PROBLEM DESCRIPTION: Each line of the material that includes the string "path" counts once; report the total and nothing further.
++++ RECORDS TO USE ++++
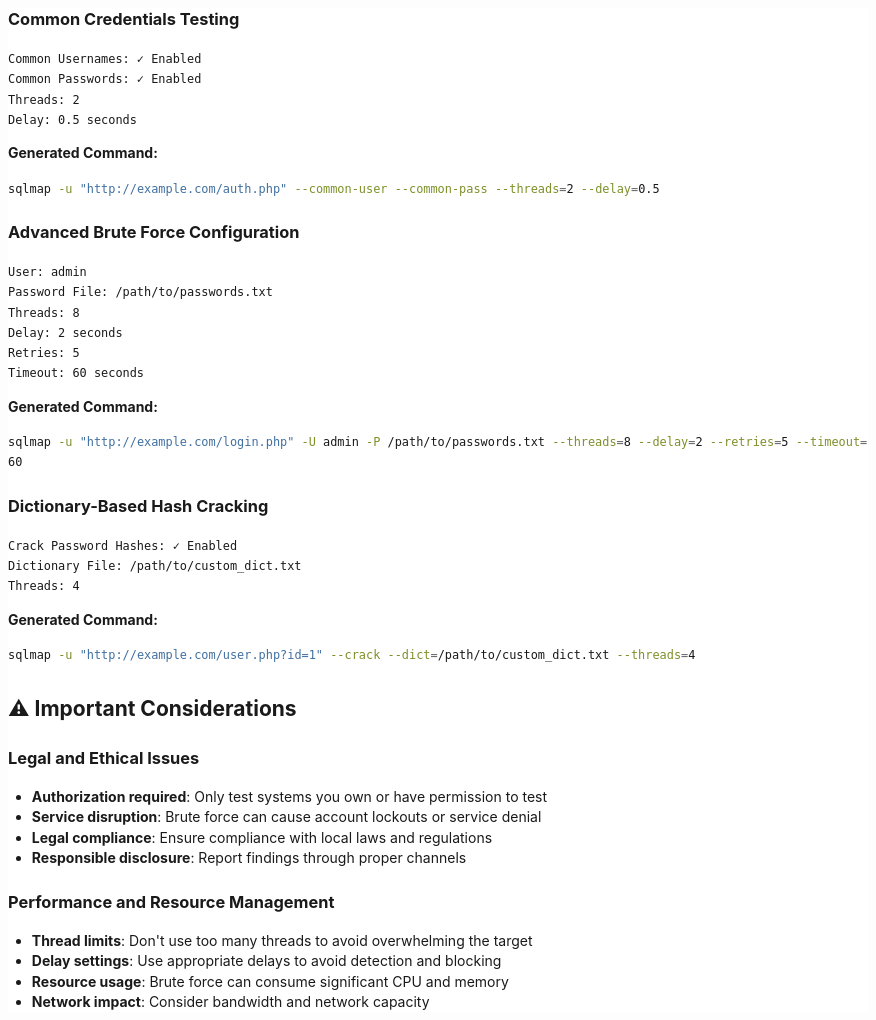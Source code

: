 ### Common Credentials Testing
```
Common Usernames: ✓ Enabled
Common Passwords: ✓ Enabled
Threads: 2
Delay: 0.5 seconds
```
**Generated Command:**
```bash
sqlmap -u "http://example.com/auth.php" --common-user --common-pass --threads=2 --delay=0.5
```

### Advanced Brute Force Configuration
```
User: admin
Password File: /path/to/passwords.txt
Threads: 8
Delay: 2 seconds
Retries: 5
Timeout: 60 seconds
```
**Generated Command:**
```bash
sqlmap -u "http://example.com/login.php" -U admin -P /path/to/passwords.txt --threads=8 --delay=2 --retries=5 --timeout=60
```

### Dictionary-Based Hash Cracking
```
Crack Password Hashes: ✓ Enabled
Dictionary File: /path/to/custom_dict.txt
Threads: 4
```
**Generated Command:**
```bash
sqlmap -u "http://example.com/user.php?id=1" --crack --dict=/path/to/custom_dict.txt --threads=4
```

## ⚠️ Important Considerations

### Legal and Ethical Issues
- **Authorization required**: Only test systems you own or have permission to test
- **Service disruption**: Brute force can cause account lockouts or service denial
- **Legal compliance**: Ensure compliance with local laws and regulations
- **Responsible disclosure**: Report findings through proper channels

### Performance and Resource Management
- **Thread limits**: Don't use too many threads to avoid overwhelming the target
- **Delay settings**: Use appropriate delays to avoid detection and blocking
- **Resource usage**: Brute force can consume significant CPU and memory
- **Network impact**: Consider bandwidth and network capacity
++++
EXERCISE OUTPUT: 4